The course covers statistical models that account for observed hierarchies.  Such hierarchical structures provide great opportunities for research.  The course introduces the statistical tools for dealing with these hierarchies.  The course begins with multilevel linear models, then moves on to multilevel models with dichotomous outcomes, and finally covers multilevel generalized linear models.  In each case, the course focuses on how to specify, fit, and check multilevel models in R.

Required Background

The course assumes a basic knowledge of hypothesis testing, the linear regression model, and probability theory.  A basic familiarity with R is helpful.

Readings

Required text

Gelman, Andrew & Jennifer Hill (2007).  Data Analysis Using Regression and Multilevel/Hierarchical Models.  Cambridge: Cambridge University Press.

Background reading

Gelman, Andrew, Boris Shor, Joseph Bafumi & David Park (2007).  Rich State, Poor State, Red State, Blue State: What’s the Matter with Connecticut?  Quarterly Journal of Political Science.  345--367.   Available online at http://www.stat.columbia.edu/~gelman/research/published/rb_qjps.pdf

Keele, Luke (2006) An Introduction to R.  Available at: http://www.personal.psu.edu/ljk20/RIntro.pdf

See the course outline

Instructor

Andreas Murr
Departmental Lecturer in Quantitative Methods in Political Science
Department of Politics and International Relations
University of Oxford
andreas.murr@politics.ox.ac.uk
http://www.politics.ox.ac.uk/academic-faculty/andreas-murr.html

Andreas is Lecturer in Quantitative Methods in Political Science at the Department of Politics and International Relations at the University of Oxford, Associate Member at Nuffield College, Non-Stipendiary Lecturer at Lincoln College, and part of the Oxford Q-Step Centre.  He is member of the editorial board of Electoral Studies, co-editor of The Plot and co-convenor of the Political Methodology Specialist Group of the Political Studies Association.

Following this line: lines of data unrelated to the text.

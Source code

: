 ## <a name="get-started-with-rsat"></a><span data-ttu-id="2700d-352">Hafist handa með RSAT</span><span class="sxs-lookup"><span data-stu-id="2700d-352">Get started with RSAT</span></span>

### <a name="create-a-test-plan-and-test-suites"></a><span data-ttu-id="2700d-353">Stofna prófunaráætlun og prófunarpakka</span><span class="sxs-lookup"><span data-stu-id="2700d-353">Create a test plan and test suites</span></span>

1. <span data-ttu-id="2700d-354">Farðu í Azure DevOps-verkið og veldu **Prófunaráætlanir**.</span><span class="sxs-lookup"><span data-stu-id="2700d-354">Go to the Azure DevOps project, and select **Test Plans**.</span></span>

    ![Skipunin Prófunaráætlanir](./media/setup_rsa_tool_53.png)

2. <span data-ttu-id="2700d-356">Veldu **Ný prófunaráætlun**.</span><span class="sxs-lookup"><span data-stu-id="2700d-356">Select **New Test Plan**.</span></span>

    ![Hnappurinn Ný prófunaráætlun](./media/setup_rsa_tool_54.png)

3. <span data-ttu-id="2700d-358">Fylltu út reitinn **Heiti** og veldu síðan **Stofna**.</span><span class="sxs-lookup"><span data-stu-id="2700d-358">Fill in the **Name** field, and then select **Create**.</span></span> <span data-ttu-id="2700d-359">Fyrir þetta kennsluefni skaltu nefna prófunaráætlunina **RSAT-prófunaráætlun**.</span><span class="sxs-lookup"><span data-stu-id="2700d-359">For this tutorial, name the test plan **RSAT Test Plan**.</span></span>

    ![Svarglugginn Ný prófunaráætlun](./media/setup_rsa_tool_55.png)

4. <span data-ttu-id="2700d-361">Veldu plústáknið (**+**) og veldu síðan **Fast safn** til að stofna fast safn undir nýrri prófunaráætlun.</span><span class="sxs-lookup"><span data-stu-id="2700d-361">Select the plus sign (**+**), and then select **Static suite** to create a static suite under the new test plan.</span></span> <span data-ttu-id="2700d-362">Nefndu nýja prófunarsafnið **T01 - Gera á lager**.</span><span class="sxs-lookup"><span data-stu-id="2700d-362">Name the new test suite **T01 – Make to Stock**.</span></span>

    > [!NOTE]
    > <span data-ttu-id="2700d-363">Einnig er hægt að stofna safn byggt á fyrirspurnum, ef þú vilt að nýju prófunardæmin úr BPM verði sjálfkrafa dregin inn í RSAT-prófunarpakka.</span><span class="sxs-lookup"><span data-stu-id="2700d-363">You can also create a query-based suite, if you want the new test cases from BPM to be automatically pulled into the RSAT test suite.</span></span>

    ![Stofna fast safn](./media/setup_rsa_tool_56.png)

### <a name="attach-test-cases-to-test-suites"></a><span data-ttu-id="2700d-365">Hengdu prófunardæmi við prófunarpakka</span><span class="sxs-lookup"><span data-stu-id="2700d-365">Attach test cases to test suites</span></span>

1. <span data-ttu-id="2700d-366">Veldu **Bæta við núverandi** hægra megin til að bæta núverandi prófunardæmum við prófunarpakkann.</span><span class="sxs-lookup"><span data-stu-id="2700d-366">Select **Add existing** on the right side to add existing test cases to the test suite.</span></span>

Andreas specializes in quantitative methods, particularly in Bayesian statistics and hierarchical models. His substantive research focuses on electoral behaviour, including models of decision making and election forecasting.  His research focuses on electoral behaviour, in particular on election forecasting.  Part of this work has been published or is forthcoming in Electoral Studies, International Journal of Forecasting, Political Analysis, and Research & Politics.